Beth’s Story

Site created on August 1, 2011

April 15, 2017
After five years of clear reports and good living, today we find ourselves again challenged with the possible return of Beth's  cancer.  This site archives Beth's entire journey, and will be updated as time permits.  The current story begins with the journal entry titled "Five Years Later - The Journey Continues".  

August  2011
It came as a shock, "You have breast cancer."  How do you respond to hearing those words?  I know many people with breast cancer and have always been impressed with how they dealt with it.  But being  diagnosed with the disease provides a much different view.  It is much more personal.  It stays with you every moment of the day.  You can't run from it.  Your mind dwells on it.  And it takes a while to accept that it has hit you.

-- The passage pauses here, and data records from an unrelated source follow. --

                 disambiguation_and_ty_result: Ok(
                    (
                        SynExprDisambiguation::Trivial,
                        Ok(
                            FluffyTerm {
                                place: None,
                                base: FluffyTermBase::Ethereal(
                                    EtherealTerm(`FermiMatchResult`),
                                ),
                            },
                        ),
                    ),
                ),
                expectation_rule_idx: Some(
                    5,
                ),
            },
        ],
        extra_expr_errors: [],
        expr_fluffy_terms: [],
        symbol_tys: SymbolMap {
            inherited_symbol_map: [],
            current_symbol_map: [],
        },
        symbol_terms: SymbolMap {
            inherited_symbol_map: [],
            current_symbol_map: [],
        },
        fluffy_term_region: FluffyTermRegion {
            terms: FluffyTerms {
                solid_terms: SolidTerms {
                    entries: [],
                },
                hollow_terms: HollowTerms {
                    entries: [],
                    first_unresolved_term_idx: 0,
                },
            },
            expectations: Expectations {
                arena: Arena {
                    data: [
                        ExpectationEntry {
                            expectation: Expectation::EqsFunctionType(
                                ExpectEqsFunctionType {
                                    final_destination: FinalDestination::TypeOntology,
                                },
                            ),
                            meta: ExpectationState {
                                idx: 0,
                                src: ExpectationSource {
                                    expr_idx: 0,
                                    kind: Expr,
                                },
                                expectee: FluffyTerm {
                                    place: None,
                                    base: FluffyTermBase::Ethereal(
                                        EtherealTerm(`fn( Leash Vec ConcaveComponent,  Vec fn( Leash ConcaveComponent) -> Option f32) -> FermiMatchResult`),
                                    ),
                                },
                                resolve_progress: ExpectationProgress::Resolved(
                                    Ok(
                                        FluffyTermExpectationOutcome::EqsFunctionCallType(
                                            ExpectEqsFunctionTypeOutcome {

I heard those words on August 4, 2011.  Since then I have had lots of ups and downs.  Telling family and friends has been very difficult.  But now that I have gotten word out, and have a treatment plan in place, I am ready to fight.  I realize it is not going to be easy, but I plan to draw strength from all of you.   Mark, Nick, and I will do our best to keep this site up to date with news of my progress. 

We love you and appreciate your concern.

Newest Update

Journal entry by Mark Diller

Dear friends,

Today, on my 100th posting on CaringBridge, I get to talk about my favorite topic, my wife Beth.  Beth and I were married for nearly 34 years.  We dated for another two years so in all we were together for 36 of her 57 years.  I take great pride in being the planets leading expert on the topic of Beth.  

So who was Beth?  The textbook answer is that she was the daughter of Joe and Lynne, sister of Michael, David and Kathryn, wife of Mark, and mother of Nicholas.  But that only scratches the surface of who she really was.

The word that best describes Beth is “teacher.”  Beth was a teacher.  Not just a Kindergarten teacher, but a teacher on how to live one’s life.  The way she conducted herself set a standard that the rest of us should try to emulate. 

I was blessed to learn many things from Beth.  First, she taught me how to have a good marriage.  She was entirely flexible which made it easy to be married to her.  As a marriage should be, Beth and I were best friends, we loved to chat about anything, and we rarely argued.  We are opposite personality types, but our values pretty much matched exactly.  

Early on in our marriage she taught me the importance of family and being there for one another.  After Beth was swept away by her Prince (as hard as it is to believe - that would be me), she moved away from Colorado.  That move created a challenge for her family.  Beth’s mother had passed away a couple years earlier.  Beth’s father was an airline pilot, so Beth helped fill several roles with her brothers in helping take care of her younger sister Katie when her father was gone. 

Beth did not like moving away from her family.  So she always made it a priority to get back to Denver during holidays.  As I look back, I am so glad she did because I have many fond memories of those visits.  And over the years I have realized that the many hours we spent driving through blizzards in Utah, Wyoming and Colorado were well worth the effort.

Every evening at dinner Beth and I would talk about our day.  Mine weren't that exciting so most of our discussions were about what happened at school.  There was always plenty to discuss on that topic.  What I learned from her in those discussions was how much she cared.  She cared about every one of her students.  She cared about every students’ parents.  And she cared about her fellow teachers.  Beth talked at length about the things she was doing to help students with any type of challenge.  She regularly attended school board meetings just to listen and know what was going on.  As a teacher she was definitely engaged.  It seemed like she was always at school including weekends.  She really loved making her classroom a fun place to learn.  She did that because she cared.

As a parent, Beth taught me the importance of patience, and how to love, nurture, and care for a child.  She also taught me the great importance of taking a diaper bag when going on father-son outings.  

Nick was probably the greatest benefactor of Beth’s teachings.  Everything she did in life rubbed off onto him as he watched her magnificent life performance.  She taught him all the important things.  Just talk to Nick and you will see why we are so proud of him.  He is a good reflection of Beth and will certainly live up to her high standards.

Beth’s cancer battle over the past eight years might prove to be her greatest teaching moments.  That battle was difficult at times.  Beth experienced pain that I couldn’t even imagine.  Behind the closed doors of our house I saw the reality of the war that she fought.  I cried often when I saw what she had to endure.  She would tightly grasp my hands when she was in the worst of pain, and somehow got through those many difficult moments.  But outside our house, very few knew the truth of what she experienced. 

She did not want anyone to feel sorry for her.  She did not want anyone to worry about her.  She just wanted to be treated like a normal person.  So she lived her life as though nothing was wrong.  She lived with grace.  She always put others before herself.  She endured the challenge and never gave up.  She loved.  She cared.  And she smiled.  Oh how I will miss that smile.  

The world is better because of Beth’s place in it.  I know the angels in heaven are singing loudly as they welcome her and watch us celebrate her life.  Beth’s was a life well lived.  Let’s carry her teachings forward.  

We love you Beth!  Thank you for being part of our lives!